Well, he was by reason of his age and his eyesight. He was just hindered from going, and so God imported the prophet from Judah to go, bypassing the old prophet of Bethel who was there in the city. A lot of challenging information for us because every Christian wants to say to God, as Paul said when he was converted, Who are you?

What do you want me to do? But for now, let's join Pastor Rick in the book of 1 Kings chapter 14 as he begins his message, Heedless Kings. But it doesn't work that way. That is material to preach to the lost souls who think highly of themselves.

Ah, not so bad as people go. Yeah, but it's not you that you're going to be, you're not going to be judged by people according to people. Romans 2 16, In the day when God will judge the secrets of men by Jesus Christ, according to my gospel.

It's deliberate. It's carved in stone. We are going to be judged by Jesus Christ.

He's the standard, and if you can't live up to that standard, you're done. Unless your sins have been covered, washed away, covered as in taken care of by the Lamb of God. Because remember the Old Testament, the sins were covered. The New Testament, they are removed. John the Baptist said, Behold the Lamb of God who takes away the sin. So, very significant language. Verse 14, or verse 1.

That would have been fast. Verse 1 chapter 14, 1 Kings. At that time Abijah, the son of Jeroboam became sick. Well, where it says at that time, during the days when Jeroboam was at the altar at Bethel, the man of God was dispatched to deal with him and that altar, chapter 13.

And so that's what that is talking, so around this time. The significance is, Jeroboam is unfazed by all that took place at that altar. The miraculous, the altars, you know, the rebuke, the hand being paralyzed and then restored.

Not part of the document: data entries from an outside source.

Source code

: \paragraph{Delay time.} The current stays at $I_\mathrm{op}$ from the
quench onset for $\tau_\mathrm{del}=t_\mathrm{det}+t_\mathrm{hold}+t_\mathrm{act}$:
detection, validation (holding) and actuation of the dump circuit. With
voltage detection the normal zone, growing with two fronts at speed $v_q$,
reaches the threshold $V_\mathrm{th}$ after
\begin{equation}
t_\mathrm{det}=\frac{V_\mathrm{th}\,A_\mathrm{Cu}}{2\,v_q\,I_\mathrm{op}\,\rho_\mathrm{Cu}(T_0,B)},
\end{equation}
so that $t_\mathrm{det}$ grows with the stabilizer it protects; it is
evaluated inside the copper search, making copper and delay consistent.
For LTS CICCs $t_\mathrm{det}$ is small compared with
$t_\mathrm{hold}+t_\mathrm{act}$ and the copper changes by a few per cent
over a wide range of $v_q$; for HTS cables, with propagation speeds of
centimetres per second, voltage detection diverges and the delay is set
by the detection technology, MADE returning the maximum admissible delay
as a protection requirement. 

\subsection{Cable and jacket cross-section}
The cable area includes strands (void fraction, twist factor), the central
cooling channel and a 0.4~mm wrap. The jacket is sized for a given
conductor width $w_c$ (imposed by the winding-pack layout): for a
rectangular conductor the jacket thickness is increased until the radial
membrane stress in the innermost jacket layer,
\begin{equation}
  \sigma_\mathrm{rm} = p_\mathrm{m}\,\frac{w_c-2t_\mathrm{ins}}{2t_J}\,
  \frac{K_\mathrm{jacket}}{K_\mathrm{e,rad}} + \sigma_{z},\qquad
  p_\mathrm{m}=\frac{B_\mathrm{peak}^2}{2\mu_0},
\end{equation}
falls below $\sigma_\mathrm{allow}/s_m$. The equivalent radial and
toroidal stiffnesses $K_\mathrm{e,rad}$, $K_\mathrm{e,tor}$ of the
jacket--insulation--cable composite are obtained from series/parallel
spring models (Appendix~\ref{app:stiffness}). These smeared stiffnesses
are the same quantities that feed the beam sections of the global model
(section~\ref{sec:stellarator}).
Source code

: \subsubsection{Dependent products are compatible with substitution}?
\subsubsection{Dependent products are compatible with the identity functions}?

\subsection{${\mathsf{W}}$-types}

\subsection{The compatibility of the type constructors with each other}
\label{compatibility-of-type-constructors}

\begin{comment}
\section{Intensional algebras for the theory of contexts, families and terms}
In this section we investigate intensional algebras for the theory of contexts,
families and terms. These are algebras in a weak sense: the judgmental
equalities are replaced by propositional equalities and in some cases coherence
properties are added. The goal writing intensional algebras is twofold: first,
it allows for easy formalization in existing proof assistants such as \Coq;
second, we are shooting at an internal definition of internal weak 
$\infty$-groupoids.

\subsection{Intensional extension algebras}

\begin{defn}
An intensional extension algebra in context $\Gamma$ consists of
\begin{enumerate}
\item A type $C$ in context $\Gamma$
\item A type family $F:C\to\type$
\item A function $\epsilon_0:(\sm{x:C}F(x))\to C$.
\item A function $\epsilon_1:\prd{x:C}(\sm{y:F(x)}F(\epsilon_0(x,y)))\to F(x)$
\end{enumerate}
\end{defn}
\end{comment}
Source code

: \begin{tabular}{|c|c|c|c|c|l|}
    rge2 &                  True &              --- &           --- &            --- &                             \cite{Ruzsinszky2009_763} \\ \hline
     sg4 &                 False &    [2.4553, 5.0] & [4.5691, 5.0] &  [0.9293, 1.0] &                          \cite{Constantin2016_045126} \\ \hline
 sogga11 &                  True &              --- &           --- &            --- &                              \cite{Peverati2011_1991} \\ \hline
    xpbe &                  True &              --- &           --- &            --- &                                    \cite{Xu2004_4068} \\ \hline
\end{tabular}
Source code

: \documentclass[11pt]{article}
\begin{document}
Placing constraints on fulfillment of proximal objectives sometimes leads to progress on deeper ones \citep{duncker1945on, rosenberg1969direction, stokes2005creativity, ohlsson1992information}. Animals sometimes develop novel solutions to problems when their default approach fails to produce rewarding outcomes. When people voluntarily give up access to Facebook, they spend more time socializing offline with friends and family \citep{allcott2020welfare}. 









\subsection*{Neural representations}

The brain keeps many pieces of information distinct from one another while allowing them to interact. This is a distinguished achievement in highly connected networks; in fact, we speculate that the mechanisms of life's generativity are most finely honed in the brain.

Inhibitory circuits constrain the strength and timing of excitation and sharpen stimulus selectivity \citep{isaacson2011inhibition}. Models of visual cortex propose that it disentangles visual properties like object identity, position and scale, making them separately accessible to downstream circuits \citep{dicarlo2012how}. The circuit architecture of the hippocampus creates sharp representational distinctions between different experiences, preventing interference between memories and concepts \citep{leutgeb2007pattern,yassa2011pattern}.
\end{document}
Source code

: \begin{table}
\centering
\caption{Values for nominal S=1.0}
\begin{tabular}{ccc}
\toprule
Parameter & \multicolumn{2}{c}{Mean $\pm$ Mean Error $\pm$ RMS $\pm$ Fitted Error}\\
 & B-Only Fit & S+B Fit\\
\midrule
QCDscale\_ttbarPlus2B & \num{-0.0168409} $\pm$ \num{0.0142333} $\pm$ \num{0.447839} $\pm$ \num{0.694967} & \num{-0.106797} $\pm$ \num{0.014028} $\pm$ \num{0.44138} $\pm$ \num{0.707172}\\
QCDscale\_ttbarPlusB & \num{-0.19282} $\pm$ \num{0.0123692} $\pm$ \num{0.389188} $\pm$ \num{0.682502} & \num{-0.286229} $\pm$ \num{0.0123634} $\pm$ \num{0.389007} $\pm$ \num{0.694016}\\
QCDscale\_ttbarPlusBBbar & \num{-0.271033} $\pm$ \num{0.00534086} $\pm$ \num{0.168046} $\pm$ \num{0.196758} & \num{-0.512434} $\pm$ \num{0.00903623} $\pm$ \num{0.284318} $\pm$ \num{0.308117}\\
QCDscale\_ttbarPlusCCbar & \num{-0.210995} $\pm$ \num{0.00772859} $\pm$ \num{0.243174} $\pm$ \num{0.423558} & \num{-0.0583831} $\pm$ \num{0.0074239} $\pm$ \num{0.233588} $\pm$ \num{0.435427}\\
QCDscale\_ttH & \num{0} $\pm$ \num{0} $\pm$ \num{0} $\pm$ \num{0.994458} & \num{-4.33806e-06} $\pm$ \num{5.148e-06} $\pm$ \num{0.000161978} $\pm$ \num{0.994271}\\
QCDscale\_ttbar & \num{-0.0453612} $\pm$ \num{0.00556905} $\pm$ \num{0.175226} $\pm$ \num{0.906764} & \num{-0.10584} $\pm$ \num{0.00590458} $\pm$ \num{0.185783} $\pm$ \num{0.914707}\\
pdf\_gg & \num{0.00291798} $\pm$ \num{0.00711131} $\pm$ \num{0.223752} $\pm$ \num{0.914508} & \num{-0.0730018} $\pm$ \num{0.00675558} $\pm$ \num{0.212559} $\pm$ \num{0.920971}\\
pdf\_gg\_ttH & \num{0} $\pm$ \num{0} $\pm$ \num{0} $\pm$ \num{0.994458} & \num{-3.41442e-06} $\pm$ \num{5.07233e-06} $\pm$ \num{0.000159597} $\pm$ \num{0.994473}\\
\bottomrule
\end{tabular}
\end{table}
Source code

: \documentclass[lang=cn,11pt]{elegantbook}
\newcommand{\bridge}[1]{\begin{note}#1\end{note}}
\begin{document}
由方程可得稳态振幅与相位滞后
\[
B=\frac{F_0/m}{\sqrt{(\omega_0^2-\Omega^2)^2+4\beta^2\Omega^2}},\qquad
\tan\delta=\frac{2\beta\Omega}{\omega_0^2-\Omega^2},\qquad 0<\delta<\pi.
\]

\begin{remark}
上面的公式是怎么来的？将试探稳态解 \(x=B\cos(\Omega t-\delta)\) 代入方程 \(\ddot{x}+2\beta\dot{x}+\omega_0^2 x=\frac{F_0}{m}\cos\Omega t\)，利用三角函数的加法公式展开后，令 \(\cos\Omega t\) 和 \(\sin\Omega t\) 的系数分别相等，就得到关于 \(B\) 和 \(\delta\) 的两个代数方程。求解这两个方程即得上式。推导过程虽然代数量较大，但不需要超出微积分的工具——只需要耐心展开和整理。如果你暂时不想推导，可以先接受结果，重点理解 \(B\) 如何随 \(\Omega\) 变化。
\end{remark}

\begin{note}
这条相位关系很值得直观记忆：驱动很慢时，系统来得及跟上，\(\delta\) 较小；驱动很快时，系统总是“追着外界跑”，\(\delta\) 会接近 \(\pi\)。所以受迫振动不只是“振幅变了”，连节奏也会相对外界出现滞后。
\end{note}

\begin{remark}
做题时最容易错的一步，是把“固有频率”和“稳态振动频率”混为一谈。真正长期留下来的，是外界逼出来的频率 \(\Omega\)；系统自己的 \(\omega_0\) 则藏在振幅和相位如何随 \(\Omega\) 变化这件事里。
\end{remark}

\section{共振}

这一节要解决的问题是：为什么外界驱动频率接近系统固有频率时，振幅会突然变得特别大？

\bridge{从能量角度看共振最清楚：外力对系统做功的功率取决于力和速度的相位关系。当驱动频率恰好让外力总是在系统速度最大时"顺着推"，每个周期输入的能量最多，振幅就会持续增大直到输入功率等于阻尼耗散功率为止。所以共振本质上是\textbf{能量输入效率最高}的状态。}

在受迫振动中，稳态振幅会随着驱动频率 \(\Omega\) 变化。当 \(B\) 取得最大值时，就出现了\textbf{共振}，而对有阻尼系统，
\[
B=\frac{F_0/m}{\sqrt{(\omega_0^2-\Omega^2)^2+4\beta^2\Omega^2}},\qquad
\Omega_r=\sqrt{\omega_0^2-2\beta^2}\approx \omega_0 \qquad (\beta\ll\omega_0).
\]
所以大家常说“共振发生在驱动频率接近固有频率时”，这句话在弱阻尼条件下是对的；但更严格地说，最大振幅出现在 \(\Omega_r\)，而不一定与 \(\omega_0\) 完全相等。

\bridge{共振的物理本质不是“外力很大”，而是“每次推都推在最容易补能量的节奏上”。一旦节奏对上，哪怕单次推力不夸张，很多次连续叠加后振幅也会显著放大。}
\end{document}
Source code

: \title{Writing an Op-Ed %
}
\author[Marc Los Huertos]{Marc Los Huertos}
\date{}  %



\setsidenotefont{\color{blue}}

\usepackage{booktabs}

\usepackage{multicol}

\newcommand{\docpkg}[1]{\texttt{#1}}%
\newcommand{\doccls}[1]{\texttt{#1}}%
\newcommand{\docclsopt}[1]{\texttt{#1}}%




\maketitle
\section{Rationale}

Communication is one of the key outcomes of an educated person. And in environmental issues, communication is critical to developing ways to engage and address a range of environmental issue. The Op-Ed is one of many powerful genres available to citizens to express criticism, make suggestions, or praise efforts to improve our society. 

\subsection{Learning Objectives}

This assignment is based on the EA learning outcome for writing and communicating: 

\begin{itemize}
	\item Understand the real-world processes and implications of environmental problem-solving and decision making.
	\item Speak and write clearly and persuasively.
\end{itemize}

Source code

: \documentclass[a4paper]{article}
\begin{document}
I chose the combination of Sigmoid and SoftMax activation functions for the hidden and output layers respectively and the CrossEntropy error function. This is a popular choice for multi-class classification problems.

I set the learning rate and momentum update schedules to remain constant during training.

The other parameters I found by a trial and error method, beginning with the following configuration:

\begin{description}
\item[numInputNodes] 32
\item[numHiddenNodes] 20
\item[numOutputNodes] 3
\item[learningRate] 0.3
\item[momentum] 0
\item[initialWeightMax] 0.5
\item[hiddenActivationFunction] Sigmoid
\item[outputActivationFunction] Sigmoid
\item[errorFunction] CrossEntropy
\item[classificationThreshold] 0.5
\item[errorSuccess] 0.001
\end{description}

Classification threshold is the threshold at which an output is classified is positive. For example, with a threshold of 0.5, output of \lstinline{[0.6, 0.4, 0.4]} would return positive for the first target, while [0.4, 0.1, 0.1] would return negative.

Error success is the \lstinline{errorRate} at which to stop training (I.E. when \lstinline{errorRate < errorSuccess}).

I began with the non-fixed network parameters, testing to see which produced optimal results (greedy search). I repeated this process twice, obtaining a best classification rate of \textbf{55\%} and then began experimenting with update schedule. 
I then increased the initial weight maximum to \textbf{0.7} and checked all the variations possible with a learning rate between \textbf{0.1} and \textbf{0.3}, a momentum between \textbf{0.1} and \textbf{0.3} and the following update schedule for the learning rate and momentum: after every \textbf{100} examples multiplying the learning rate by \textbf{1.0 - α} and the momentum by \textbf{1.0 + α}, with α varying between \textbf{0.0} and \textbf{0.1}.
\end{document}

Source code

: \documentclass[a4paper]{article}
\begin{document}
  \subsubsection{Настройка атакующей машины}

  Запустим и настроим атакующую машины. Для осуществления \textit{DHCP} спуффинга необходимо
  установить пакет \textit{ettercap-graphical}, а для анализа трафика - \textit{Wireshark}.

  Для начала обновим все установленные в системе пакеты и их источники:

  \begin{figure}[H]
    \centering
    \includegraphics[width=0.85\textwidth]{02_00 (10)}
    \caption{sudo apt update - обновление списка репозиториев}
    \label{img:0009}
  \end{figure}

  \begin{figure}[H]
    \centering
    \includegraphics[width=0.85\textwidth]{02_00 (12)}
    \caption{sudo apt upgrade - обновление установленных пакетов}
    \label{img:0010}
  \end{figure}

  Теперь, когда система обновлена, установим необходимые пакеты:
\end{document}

It just didn't faze him and that's the significance. He was heedless to the message, unmoved by the miracles. Here he is, still going to be engaged in idolatrous practices and disrespecting God right to his face. It says, Abijah the son of Jeroboam became sick. Now both Jeroboam and Rehoboam had a son named Abijah, so we just have to live with that.

But again, these opening words connect the sickness of the son with Jeroboam's impenitence, his refusal to repent. He still wants something from God, verse 2. And Jeroboam said to his wife, please arise and disguise yourself that they may not recognize you as the wife of Jeroboam and go to Shiloh, indeed Ahijah the prophet is there who told me that I would be king over this people.

Well Jeroboam says to his wife, please arise. Now Bethel is not where he lived. He lived in Shechem, but he either had a summer home in Terzah or moved there. We'll find that out later, but that's where he is right now in Terzah. Solomon said Terzah was a very beautiful place.

It's included in the Song of Solomon in chapter 6. And he has no shame, as we've already observed, sinning against God, but yet he wants to hide his desperate need for this God to help him out without repentance. He wants something from God.

It's a one way, you know, I just want something from you and just get out of my face. A lot of people live that way. He doesn't want anyone, including the prophet whom he is sending his wife to, to recognize that they're going to Yahweh for help. How does someone suppose that they can approach God through deception? How does a person think that they can deceive God? Well, the first part of that is their view of deity is defective.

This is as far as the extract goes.